As early as 1964, Tom Watson Jr. (1914-1993) was “widely esteemed as the most successful head of a major corporation in mid-twentieth-century America.” He wasn’t the easiest person to get along with, given to excoriating underperformers, but he was also democratically inclined, at a far remove from his father’s aloof demeanor. By McElvenny and Wortman’s account, Watson’s greatest success was developing a computer that, thanks to a relatively simplified operating system, was compatible with other machines, offering “solutions to myriad problems previously beyond calculation, even imagining.” This machine provided an essential underpinning for the modern economy, making possible the use of credit cards, improving inventory management, and eventually forming a network of computers and servers that would become the internet. The authors take numerous detours in this history, with one pressing concern being to exonerate IBM from the charge that it helped the Hitler regime. While technology was provided to the Nazis via a subsidiary organization, Watson’s father, they argue, disengaged from the German state well before the U.S. entered World War II, when Watson Sr. “put IBM and its comprehensive social and business culture in the service of the US and its allies.” IBM would become a linchpin in the Cold War technological economy, with Watson Jr. inaugurating a transformation into the new world of personal computing and, at one point, hiring more than 2,000 programmers to develop software.
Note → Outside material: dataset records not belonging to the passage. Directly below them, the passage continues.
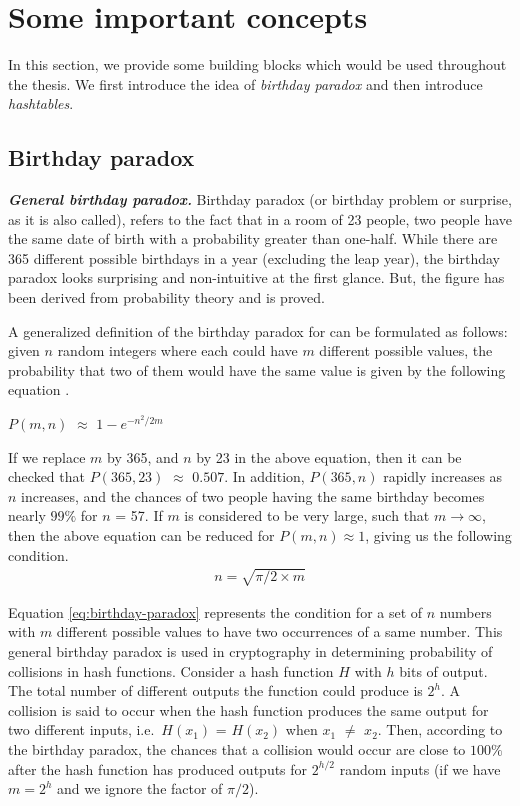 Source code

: \section{Some important concepts}

In this section, we provide some building blocks which would be used throughout the thesis. We first introduce the idea of \textit{birthday paradox} and then introduce \textit{hashtables}.

\subsection{Birthday paradox}
\label{sec:bday-paradox}

\indent \textit{\textbf{General birthday paradox.}} Birthday paradox (or birthday problem or surprise, as it is also called), refers to the fact that in a room of 23 people, two people have the same date of birth with a probability greater than one-half. While there are 365 different possible birthdays in a year (excluding the leap year), the birthday paradox looks surprising and non-intuitive at the first glance. But, the figure has been derived from probability theory and is proved. 

A generalized definition of the birthday paradox for can be formulated as follows: given $n$ random integers where each could have $m$ different possible values, the probability that two of them would have the same value is given by the following equation \cite{menezes}.
\begin{center}
$P(m,n)$ $\approx$ $1 - e^{-{n^2}/{2m}}$
\end{center}
If we replace $m$ by 365, and $n$ by 23 in the above equation, then it can be checked that $P(365,23)$ $\approx$ $0.507$. In addition, $P(365,n)$ rapidly increases as $n$ increases, and the chances of two people having the same birthday becomes nearly $99 \%$ for $n$ = 57. If $m$ is considered to be very large, such that $m \rightarrow \infty$, then the above equation can be reduced for $P(m,n) \approx 1$, giving us the following condition. 
\begin{align}
\label{eq:birthday-paradox} n = \sqrt{\pi/2 \times m}
\end{align}

Equation \ref{eq:birthday-paradox} represents the condition for a set of $n$ numbers with $m$ different possible values to have two occurrences of a same number. This general birthday paradox is used in cryptography in determining probability of collisions in hash functions. Consider a hash function $H$ with $h$ bits of output. The total number of different outputs the function could produce is $2^{h}$. A collision is said to occur when the hash function produces the same output for two different inputs, i.e.~$H(x_1)$ = $H(x_2)$ when $x_1$ $\neq$ $x_2$. Then, according to the birthday paradox, the chances that a collision would occur are close to $100 \%$ after the hash function has produced outputs for $2^{h/2}$ random inputs (if we have $m = 2^h$ and we ignore the factor of $\pi/2$).\\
On that note, the authors let some of the air out of the legend that Bill Gates skunked IBM by developing MS DOS as industry-standard software, noting that IBM would have courted antitrust scrutiny had it required a proprietary system. In a swift-moving narrative, the authors make clear that Watson was a man of parts, one of the prime shapers of the modern technological world.
A readable and revealing work of business and tech history.